Somebody go kick the Cosmic Scale of Justice. That sucker’s seriously out of whack.
Mr. S suggests that Jim go for having the back support (the $21,000) put in trust for the daughter’s college fund, or available to her when she turns 18/21, or something like that that prevents this money-grubbing witch mother from getting her hands on it. After all, it’s money for THE CHILD, right, that she managed to do without up until now, right?
I have no sympathy for this guy. If he really wanted to assert parental rights ten years ago, he could have. If the woman really didn’t want him in his life he should have insisted on having her sign some proper waivers. It was irresponsible of him to knock up a married woman in the first place.

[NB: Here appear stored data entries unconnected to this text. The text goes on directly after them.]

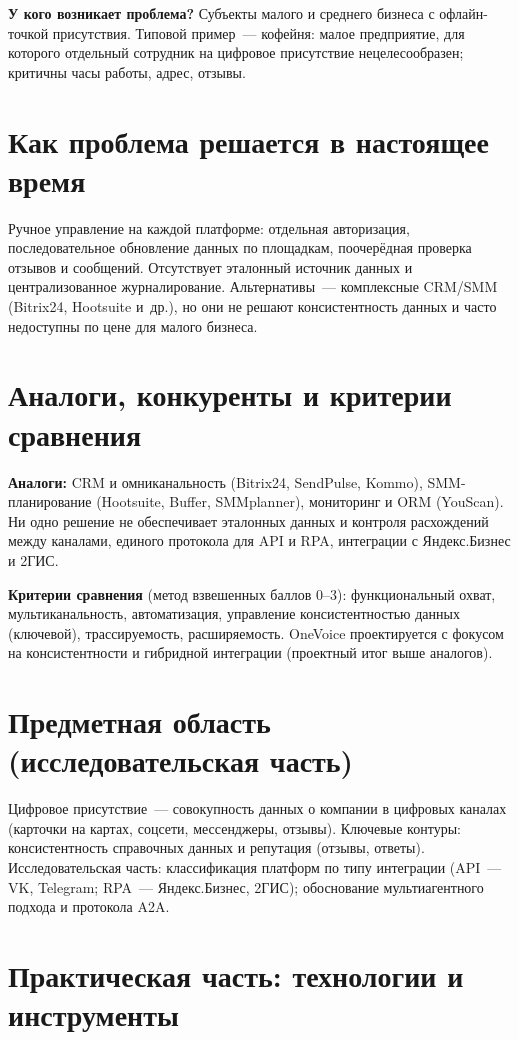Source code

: \textbf{У кого возникает проблема?} Субъекты малого и среднего бизнеса с офлайн-точкой присутствия. Типовой пример~--- кофейня: малое предприятие, для которого отдельный сотрудник на цифровое присутствие нецелесообразен; критичны часы работы, адрес, отзывы.

\section{Как проблема решается в настоящее время}

Ручное управление на каждой платформе: отдельная авторизация, последовательное обновление данных по площадкам, поочерёдная проверка отзывов и сообщений. Отсутствует эталонный источник данных и централизованное журналирование. Альтернативы~--- комплексные CRM/SMM (Bitrix24, Hootsuite и~др.), но они не решают консистентность данных и часто недоступны по цене для малого бизнеса.

\section{Аналоги, конкуренты и критерии сравнения}

\textbf{Аналоги:} CRM и омниканальность (Bitrix24, SendPulse, Kommo), SMM-планирование (Hootsuite, Buffer, SMMplanner), мониторинг и ORM (YouScan). Ни одно решение не обеспечивает эталонных данных и контроля расхождений между каналами, единого протокола для API и RPA, интеграции с Яндекс.Бизнес и 2ГИС.

\textbf{Критерии сравнения} (метод взвешенных баллов 0--3): функциональный охват, мультиканальность, автоматизация, управление консистентностью данных (ключевой), трассируемость, расширяемость. OneVoice проектируется с фокусом на консистентности и гибридной интеграции (проектный итог выше аналогов).

\section{Предметная область (исследовательская часть)}

Цифровое присутствие~--- совокупность данных о компании в цифровых каналах (карточки на картах, соцсети, мессенджеры, отзывы). Ключевые контуры: консистентность справочных данных и репутация (отзывы, ответы). Исследовательская часть: классификация платформ по типу интеграции (API~--- VK, Telegram; RPA~--- Яндекс.Бизнес, 2ГИС); обоснование мультиагентного подхода и протокола A2A.

\section{Практическая часть: технологии и инструменты}

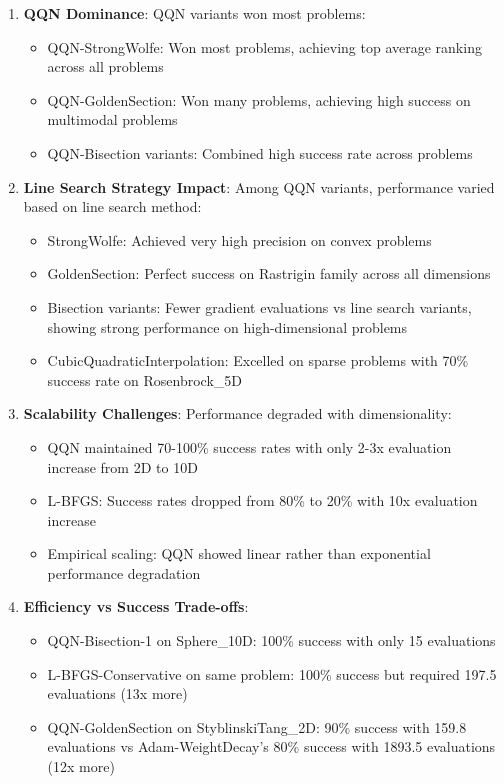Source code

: \begin{enumerate}
\def\labelenumi{\arabic{enumi}.}
\tightlist
\item
  \textbf{QQN Dominance}: QQN variants won most problems:

  \begin{itemize}
  \tightlist
  \item
    QQN-StrongWolfe: Won most problems, achieving top average ranking across all problems
  \item
    QQN-GoldenSection: Won many problems, achieving high success on multimodal problems
  \item
    QQN-Bisection variants: Combined high success rate across problems
  \end{itemize}
\item
  \textbf{Line Search Strategy Impact}: Among QQN variants, performance varied based on line search method:

  \begin{itemize}
  \tightlist
  \item
    StrongWolfe: Achieved very high precision on convex problems
  \item
    GoldenSection: Perfect success on Rastrigin family across all dimensions
  \item
    Bisection variants: Fewer gradient evaluations vs line search variants, showing strong performance on high-dimensional problems
  \item
    CubicQuadraticInterpolation: Excelled on sparse problems with 70\% success rate on Rosenbrock\_5D
  \end{itemize}
\item
  \textbf{Scalability Challenges}: Performance degraded with dimensionality:

  \begin{itemize}
  \tightlist
  \item
    QQN maintained 70-100\% success rates with only 2-3x evaluation increase from 2D to 10D
  \item
    L-BFGS: Success rates dropped from 80\% to 20\% with 10x evaluation increase
  \item
    Empirical scaling: QQN showed linear rather than exponential performance degradation
  \end{itemize}
\item
  \textbf{Efficiency vs Success Trade-offs}:

  \begin{itemize}
  \tightlist
  \item
    QQN-Bisection-1 on Sphere\_10D: 100\% success with only 15 evaluations
  \item
    L-BFGS-Conservative on same problem: 100\% success but required 197.5 evaluations (13x more)
  \item
    QQN-GoldenSection on StyblinskiTang\_2D: 90\% success with 159.8 evaluations vs Adam-WeightDecay's 80\% success with 1893.5 evaluations (12x more)
  \end{itemize}
\end{enumerate}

What matters now is the child and he needs to take responsibility. His feelings for the mother are irrelevant. I hope that kid gets every cent. She deserves it. He is her father and he has never been legally absolved of any responibility. Fuck him.
The other problem with fighting this in court is that, even if he wins and doesn’t end up bankrupting his family, it’s going to prove to the daughter that every lie her mother told her about her father was true.
Pay the money, and do everything he can to be a part of his daughter’s life. Money’s just money. The girl is family. Besides, if Jim’s as good a guy as you think, and the mom’s as detestable as she seems, there will, eventually, be a huge pay-off.
Monthly child support: $675
Five years of back support: $21,000
The child finally realizing that her mother spent ten years lying about her father to cover up what a scheming, irresponsible bitch she is: Priceless.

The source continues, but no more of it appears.